= Beginning of Section =

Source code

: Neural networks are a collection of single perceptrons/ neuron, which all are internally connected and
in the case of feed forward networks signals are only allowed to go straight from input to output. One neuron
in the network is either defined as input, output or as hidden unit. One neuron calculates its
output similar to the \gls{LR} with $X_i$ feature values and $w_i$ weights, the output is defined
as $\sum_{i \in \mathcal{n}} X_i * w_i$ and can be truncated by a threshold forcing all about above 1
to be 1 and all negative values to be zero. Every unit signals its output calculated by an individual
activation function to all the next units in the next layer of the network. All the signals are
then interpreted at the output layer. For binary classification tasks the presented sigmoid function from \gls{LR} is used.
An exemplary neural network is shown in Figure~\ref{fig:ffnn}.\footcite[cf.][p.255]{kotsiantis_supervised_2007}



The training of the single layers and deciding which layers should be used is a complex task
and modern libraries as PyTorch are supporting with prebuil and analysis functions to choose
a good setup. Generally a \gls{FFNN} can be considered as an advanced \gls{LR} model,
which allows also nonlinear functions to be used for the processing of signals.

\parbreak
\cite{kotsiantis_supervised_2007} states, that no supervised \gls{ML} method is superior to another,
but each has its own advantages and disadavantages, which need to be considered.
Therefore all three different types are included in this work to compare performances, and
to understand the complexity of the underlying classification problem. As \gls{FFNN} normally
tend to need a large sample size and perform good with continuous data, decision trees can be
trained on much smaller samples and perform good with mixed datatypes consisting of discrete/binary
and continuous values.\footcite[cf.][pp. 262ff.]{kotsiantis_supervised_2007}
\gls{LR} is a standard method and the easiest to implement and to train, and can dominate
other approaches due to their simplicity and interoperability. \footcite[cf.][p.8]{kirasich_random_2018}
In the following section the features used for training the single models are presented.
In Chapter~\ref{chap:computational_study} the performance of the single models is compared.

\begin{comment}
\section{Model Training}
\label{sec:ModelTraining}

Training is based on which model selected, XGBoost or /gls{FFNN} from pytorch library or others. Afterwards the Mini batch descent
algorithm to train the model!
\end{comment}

= End of Section =
= Beginning of Section =

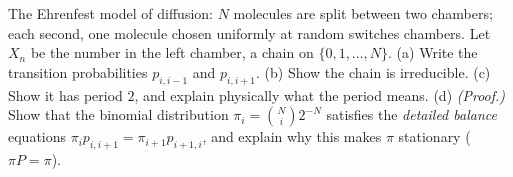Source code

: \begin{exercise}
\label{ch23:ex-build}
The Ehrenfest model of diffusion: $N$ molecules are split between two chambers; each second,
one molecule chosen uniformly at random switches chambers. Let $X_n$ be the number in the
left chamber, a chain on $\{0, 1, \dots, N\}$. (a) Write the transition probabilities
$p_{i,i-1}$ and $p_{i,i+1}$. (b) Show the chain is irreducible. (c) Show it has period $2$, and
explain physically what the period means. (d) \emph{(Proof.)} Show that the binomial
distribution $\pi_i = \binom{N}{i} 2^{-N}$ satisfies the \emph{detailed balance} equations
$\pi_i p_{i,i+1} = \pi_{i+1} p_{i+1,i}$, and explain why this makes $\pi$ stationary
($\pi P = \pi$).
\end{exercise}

= End of Section =
= Beginning of Section =

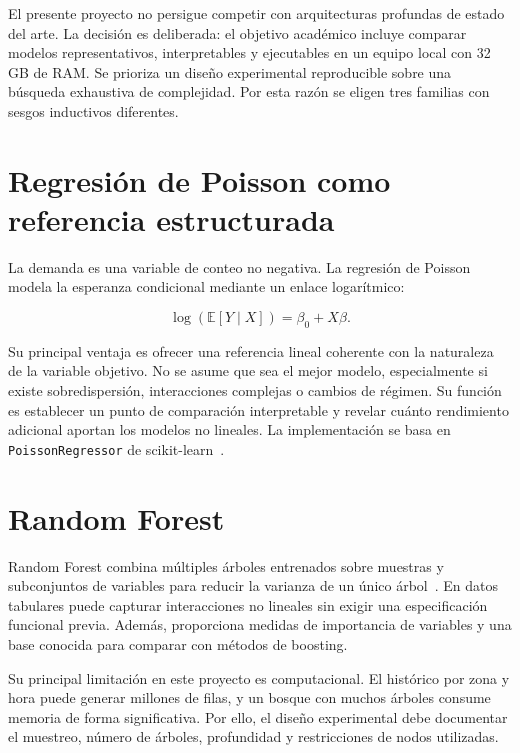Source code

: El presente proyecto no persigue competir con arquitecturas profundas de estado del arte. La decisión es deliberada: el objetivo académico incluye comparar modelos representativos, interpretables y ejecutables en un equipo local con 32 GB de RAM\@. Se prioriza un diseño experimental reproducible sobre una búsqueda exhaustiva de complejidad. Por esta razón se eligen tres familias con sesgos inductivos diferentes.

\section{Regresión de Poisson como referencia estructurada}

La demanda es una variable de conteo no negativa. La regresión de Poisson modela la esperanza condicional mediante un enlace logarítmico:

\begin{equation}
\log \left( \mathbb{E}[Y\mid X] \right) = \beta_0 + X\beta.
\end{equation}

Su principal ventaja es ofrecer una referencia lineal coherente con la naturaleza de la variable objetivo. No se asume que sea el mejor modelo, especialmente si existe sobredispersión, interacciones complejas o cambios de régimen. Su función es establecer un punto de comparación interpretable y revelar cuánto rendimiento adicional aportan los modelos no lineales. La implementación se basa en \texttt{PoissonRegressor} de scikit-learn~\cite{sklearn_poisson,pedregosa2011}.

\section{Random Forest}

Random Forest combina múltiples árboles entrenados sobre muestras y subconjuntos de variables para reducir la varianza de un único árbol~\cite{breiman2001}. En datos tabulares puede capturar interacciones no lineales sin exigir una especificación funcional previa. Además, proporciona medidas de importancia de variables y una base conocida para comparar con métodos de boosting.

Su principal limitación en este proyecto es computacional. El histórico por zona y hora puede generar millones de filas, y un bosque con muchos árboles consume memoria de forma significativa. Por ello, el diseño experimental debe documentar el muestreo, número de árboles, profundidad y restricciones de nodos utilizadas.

= End of Section =

**Problem statement:**
From the records, copy every line that has the string "árboles" in it.

**Result:**
Random Forest combina múltiples árboles entrenados sobre muestras y subconjuntos de variables para reducir la varianza de un único árbol~\cite{breiman2001}. En datos tabulares puede capturar interacciones no lineales sin exigir una especificación funcional previa. Además, proporciona medidas de importancia de variables y una base conocida para comparar con métodos de boosting.
Su principal limitación en este proyecto es computacional. El histórico por zona y hora puede generar millones de filas, y un bosque con muchos árboles consume memoria de forma significativa. Por ello, el diseño experimental debe documentar el muestreo, número de árboles, profundidad y restricciones de nodos utilizadas.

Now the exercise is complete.